Suppose that in a triangle ABC, DE || BC, and if DB = 5.4 cm, AD = 1.8 cm, EC = 7.2 cm, then find AE.

Answer 1

Hint: To solve this problem we need to first know the Basic Proportionality Theorem or BPT theorem.
According to basic proportionality theorem, If a line is drawn parallel to one side of a triangle to intersect the other two sides in distinct points, the other two sides are divided in the same ratio. To solve the given question, we will first draw the figure according to the given details and then use the BPT theorem to find the value of AE.

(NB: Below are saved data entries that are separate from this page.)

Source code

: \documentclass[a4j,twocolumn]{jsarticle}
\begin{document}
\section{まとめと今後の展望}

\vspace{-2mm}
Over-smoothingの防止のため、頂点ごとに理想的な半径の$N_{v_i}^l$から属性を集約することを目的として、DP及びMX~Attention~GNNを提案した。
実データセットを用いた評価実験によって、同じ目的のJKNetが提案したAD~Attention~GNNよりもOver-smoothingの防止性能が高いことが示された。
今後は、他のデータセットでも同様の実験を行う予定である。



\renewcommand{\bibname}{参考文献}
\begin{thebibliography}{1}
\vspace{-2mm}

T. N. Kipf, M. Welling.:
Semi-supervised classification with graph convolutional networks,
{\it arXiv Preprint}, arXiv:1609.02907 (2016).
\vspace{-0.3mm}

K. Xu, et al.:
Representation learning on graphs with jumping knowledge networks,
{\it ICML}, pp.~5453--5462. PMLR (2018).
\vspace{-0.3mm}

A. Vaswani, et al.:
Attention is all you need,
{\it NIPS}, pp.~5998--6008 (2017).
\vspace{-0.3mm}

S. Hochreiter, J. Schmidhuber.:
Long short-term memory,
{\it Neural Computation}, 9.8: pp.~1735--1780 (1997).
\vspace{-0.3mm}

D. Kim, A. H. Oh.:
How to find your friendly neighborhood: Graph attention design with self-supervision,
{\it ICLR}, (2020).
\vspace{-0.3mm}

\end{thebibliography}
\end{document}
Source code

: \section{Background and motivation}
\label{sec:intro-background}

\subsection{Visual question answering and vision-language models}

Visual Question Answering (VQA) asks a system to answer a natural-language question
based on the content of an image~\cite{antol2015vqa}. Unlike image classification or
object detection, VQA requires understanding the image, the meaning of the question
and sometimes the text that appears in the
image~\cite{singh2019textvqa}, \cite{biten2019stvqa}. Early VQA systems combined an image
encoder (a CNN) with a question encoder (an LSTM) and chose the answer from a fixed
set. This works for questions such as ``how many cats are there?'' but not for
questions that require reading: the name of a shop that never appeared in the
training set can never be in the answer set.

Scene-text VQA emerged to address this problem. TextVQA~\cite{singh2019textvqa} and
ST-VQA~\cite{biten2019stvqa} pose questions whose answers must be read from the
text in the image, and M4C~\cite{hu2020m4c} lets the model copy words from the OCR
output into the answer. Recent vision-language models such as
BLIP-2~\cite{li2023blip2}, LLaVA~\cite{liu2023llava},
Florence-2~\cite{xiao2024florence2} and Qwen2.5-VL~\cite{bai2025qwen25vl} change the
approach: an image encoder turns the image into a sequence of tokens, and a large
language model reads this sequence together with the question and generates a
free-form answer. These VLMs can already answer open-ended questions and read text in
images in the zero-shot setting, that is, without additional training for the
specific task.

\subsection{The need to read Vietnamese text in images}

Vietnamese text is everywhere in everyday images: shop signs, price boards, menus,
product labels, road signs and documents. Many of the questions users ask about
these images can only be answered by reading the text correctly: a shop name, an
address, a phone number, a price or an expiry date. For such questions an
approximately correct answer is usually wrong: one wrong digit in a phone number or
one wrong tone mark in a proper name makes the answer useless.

Complete step-by-step answer:
We are given a $\Delta ABC$ in which DE || BC, and if DB = 5.4 cm, AD = 1.8 cm, EC = 7.2 cm and we have to find AE.
First we will draw the figure of the triangle according to the data given to us,

Now there is rule for the triangles known as Basic proportionality theorem according to which if a line drawn parallel to a side of triangle then it divides other two sides in same ratio,
Applying this theorem in our triangle we get,
$\dfrac{AD}{DB}=\dfrac{AE}{EC}$
Now putting the values DB = 5.4 cm, AD = 1.8 cm, EC = 7.2 cm, we get
$\dfrac{1.8}{5.4}=\dfrac{AE}{7.2}$
Cross multiplying we get,
$AE=\dfrac{1.8\times 7.2}{5.4}=2.4$
Hence we get the length of the AE in the $\Delta ABC$ as 2.4 cm

Note: You need to know the Basic proportionality theorem of triangles in order to solve this triangle and also remember it for future problems also. You can also solve this question by taking the ratio, $\dfrac{AD}{AB}=\dfrac{AE}{AC}$ this is also valid but then you will have to write AB = AD + DB and AC = AE + EC. Then putting the required values and solving you will get the same answer.